→ **EXERCISE REQUIREMENTS**:
Please return the data word for word and leave out any picture it contains.

→ **GIVEN RECORDS**:
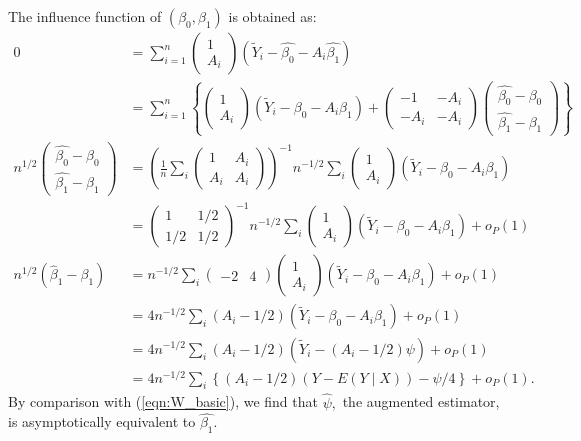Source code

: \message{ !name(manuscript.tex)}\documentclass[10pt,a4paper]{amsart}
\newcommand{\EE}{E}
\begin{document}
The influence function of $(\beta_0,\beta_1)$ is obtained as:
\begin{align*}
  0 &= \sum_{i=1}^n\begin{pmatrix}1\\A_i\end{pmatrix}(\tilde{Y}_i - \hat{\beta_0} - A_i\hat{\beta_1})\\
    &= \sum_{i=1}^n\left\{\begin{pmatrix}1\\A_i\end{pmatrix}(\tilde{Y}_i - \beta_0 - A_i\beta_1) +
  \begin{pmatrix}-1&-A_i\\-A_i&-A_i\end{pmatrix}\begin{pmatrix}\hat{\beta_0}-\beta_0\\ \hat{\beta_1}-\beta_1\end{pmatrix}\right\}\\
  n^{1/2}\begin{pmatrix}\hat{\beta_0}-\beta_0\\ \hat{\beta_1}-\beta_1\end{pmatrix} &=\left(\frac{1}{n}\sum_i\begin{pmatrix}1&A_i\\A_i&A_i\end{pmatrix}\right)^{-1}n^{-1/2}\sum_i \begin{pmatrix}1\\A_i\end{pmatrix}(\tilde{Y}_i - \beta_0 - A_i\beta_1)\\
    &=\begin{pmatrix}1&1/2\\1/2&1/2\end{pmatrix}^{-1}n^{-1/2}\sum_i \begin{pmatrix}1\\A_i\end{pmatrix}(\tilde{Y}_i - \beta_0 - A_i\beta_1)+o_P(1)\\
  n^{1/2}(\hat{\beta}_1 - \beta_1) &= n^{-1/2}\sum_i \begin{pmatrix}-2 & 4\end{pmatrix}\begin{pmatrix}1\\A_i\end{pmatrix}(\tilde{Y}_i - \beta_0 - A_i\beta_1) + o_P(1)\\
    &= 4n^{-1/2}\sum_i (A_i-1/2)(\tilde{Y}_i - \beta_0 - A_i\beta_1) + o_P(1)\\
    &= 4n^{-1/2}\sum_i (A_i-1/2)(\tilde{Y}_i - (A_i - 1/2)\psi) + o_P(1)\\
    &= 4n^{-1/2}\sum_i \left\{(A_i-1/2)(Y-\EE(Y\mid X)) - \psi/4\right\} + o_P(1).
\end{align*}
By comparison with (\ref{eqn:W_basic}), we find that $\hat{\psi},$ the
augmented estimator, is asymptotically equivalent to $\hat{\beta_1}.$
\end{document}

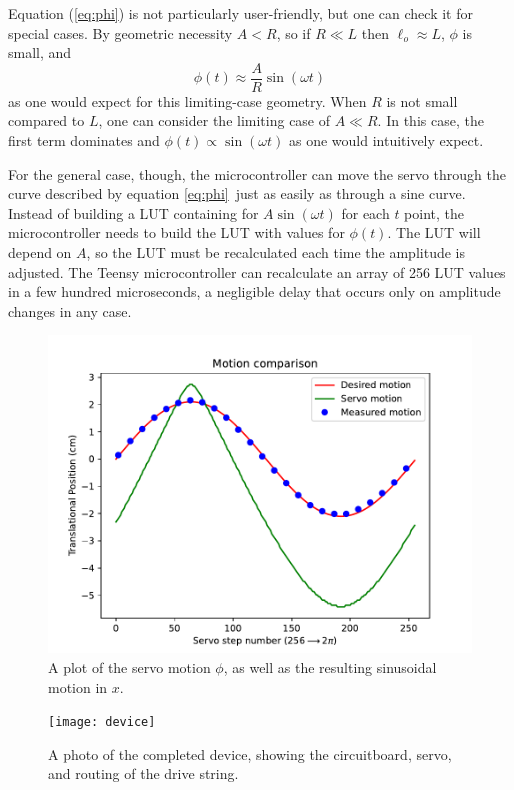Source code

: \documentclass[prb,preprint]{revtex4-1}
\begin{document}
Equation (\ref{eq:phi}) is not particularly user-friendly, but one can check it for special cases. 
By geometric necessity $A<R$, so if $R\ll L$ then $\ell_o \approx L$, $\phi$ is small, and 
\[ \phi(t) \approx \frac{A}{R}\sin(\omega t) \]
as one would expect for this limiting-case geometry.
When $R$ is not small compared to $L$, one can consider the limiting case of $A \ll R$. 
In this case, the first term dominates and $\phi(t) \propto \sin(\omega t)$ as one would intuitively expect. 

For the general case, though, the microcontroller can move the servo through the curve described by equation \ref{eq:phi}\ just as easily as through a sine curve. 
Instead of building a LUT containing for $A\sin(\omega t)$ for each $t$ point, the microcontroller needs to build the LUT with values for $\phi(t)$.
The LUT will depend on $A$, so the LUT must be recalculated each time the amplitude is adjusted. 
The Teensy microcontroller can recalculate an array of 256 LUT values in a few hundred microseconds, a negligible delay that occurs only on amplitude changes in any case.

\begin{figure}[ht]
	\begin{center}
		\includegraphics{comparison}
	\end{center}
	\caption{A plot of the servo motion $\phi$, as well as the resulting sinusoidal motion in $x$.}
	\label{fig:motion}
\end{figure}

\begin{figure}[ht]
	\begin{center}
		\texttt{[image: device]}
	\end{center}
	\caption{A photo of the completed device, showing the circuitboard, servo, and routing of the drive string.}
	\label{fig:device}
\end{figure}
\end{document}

→ **ANSWER**:
Source code

: \message{ !name(manuscript.tex)}\documentclass[10pt,a4paper]{amsart}
\newcommand{\EE}{E}
\begin{document}
The influence function of $(\beta_0,\beta_1)$ is obtained as:
\begin{align*}
  0 &= \sum_{i=1}^n\begin{pmatrix}1\\A_i\end{pmatrix}(\tilde{Y}_i - \hat{\beta_0} - A_i\hat{\beta_1})\\
    &= \sum_{i=1}^n\left\{\begin{pmatrix}1\\A_i\end{pmatrix}(\tilde{Y}_i - \beta_0 - A_i\beta_1) +
  \begin{pmatrix}-1&-A_i\\-A_i&-A_i\end{pmatrix}\begin{pmatrix}\hat{\beta_0}-\beta_0\\ \hat{\beta_1}-\beta_1\end{pmatrix}\right\}\\
  n^{1/2}\begin{pmatrix}\hat{\beta_0}-\beta_0\\ \hat{\beta_1}-\beta_1\end{pmatrix} &=\left(\frac{1}{n}\sum_i\begin{pmatrix}1&A_i\\A_i&A_i\end{pmatrix}\right)^{-1}n^{-1/2}\sum_i \begin{pmatrix}1\\A_i\end{pmatrix}(\tilde{Y}_i - \beta_0 - A_i\beta_1)\\
    &=\begin{pmatrix}1&1/2\\1/2&1/2\end{pmatrix}^{-1}n^{-1/2}\sum_i \begin{pmatrix}1\\A_i\end{pmatrix}(\tilde{Y}_i - \beta_0 - A_i\beta_1)+o_P(1)\\
  n^{1/2}(\hat{\beta}_1 - \beta_1) &= n^{-1/2}\sum_i \begin{pmatrix}-2 & 4\end{pmatrix}\begin{pmatrix}1\\A_i\end{pmatrix}(\tilde{Y}_i - \beta_0 - A_i\beta_1) + o_P(1)\\
    &= 4n^{-1/2}\sum_i (A_i-1/2)(\tilde{Y}_i - \beta_0 - A_i\beta_1) + o_P(1)\\
    &= 4n^{-1/2}\sum_i (A_i-1/2)(\tilde{Y}_i - (A_i - 1/2)\psi) + o_P(1)\\
    &= 4n^{-1/2}\sum_i \left\{(A_i-1/2)(Y-\EE(Y\mid X)) - \psi/4\right\} + o_P(1).
\end{align*}
By comparison with (\ref{eqn:W_basic}), we find that $\hat{\psi},$ the
augmented estimator, is asymptotically equivalent to $\hat{\beta_1}.$
\end{document}

Source code

: \documentclass[prb,preprint]{revtex4-1}
\begin{document}
Equation (\ref{eq:phi}) is not particularly user-friendly, but one can check it for special cases. 
By geometric necessity $A<R$, so if $R\ll L$ then $\ell_o \approx L$, $\phi$ is small, and 
\[ \phi(t) \approx \frac{A}{R}\sin(\omega t) \]
as one would expect for this limiting-case geometry.
When $R$ is not small compared to $L$, one can consider the limiting case of $A \ll R$. 
In this case, the first term dominates and $\phi(t) \propto \sin(\omega t)$ as one would intuitively expect. 

For the general case, though, the microcontroller can move the servo through the curve described by equation \ref{eq:phi}\ just as easily as through a sine curve. 
Instead of building a LUT containing for $A\sin(\omega t)$ for each $t$ point, the microcontroller needs to build the LUT with values for $\phi(t)$.
The LUT will depend on $A$, so the LUT must be recalculated each time the amplitude is adjusted. 
The Teensy microcontroller can recalculate an array of 256 LUT values in a few hundred microseconds, a negligible delay that occurs only on amplitude changes in any case.

\begin{figure}[ht]
	\begin{center}
		\includegraphics{comparison}
	\end{center}
	\caption{A plot of the servo motion $\phi$, as well as the resulting sinusoidal motion in $x$.}
	\label{fig:motion}
\end{figure}

\begin{figure}[ht]
	\begin{center}
		\texttt{[image: device]}
	\end{center}
	\caption{A photo of the completed device, showing the circuitboard, servo, and routing of the drive string.}
	\label{fig:device}
\end{figure}
\end{document}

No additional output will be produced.